▶ [SUPPLIED RECORDS]
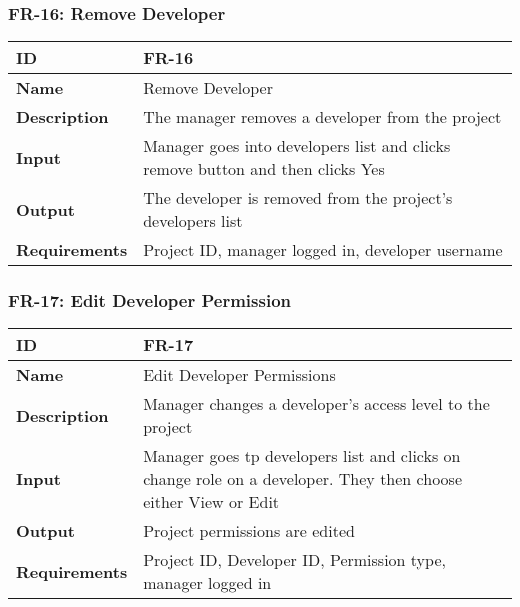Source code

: \subsubsection{FR-16: Remove Developer}
\begin{center}
  \begin{tabularx}{\textwidth}{|l|X|}
      \hline
      \textbf{ID} & FR-16 \\
      \hline
      \textbf{Name} & Remove Developer \\
      \hline
      \textbf{Description} & The manager removes a developer from the project \\
      \hline
      \textbf{Input} & Manager goes into developers list and clicks remove button and then clicks Yes \\
      \hline
      \textbf{Output} & The developer is removed from the project's developers list \\
      \hline
      \textbf{Requirements} & Project ID, manager logged in, developer username \\
      \hline
  \end{tabularx}
\end{center}

\subsubsection{FR-17: Edit Developer Permission}
\begin{center}
  \begin{tabularx}{\textwidth}{|l|X|}
      \hline
      \textbf{ID} & FR-17 \\
      \hline
      \textbf{Name} & Edit Developer Permissions \\
      \hline
      \textbf{Description} & Manager changes a developer's access level to the project \\
      \hline
      \textbf{Input} & Manager goes tp developers list and clicks on change role on a developer. They then choose either View or Edit \\
      \hline
      \textbf{Output} & Project permissions are edited \\
      \hline
      \textbf{Requirements} & Project ID, Developer ID, Permission type, manager logged in \\
      \hline
  \end{tabularx}
\end{center}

▶ [TASK BRIEF] Starting at the line that contains "to the project \\" and stopping after the line that contains "are edited \\", write out every line exactly as it appears above, and no other line.

▶ [OUTPUT OF THE EXERCISE]
      \textbf{Description} & Manager changes a developer's access level to the project \\
      \hline
      \textbf{Input} & Manager goes tp developers list and clicks on change role on a developer. They then choose either View or Edit \\
      \hline
      \textbf{Output} & Project permissions are edited \\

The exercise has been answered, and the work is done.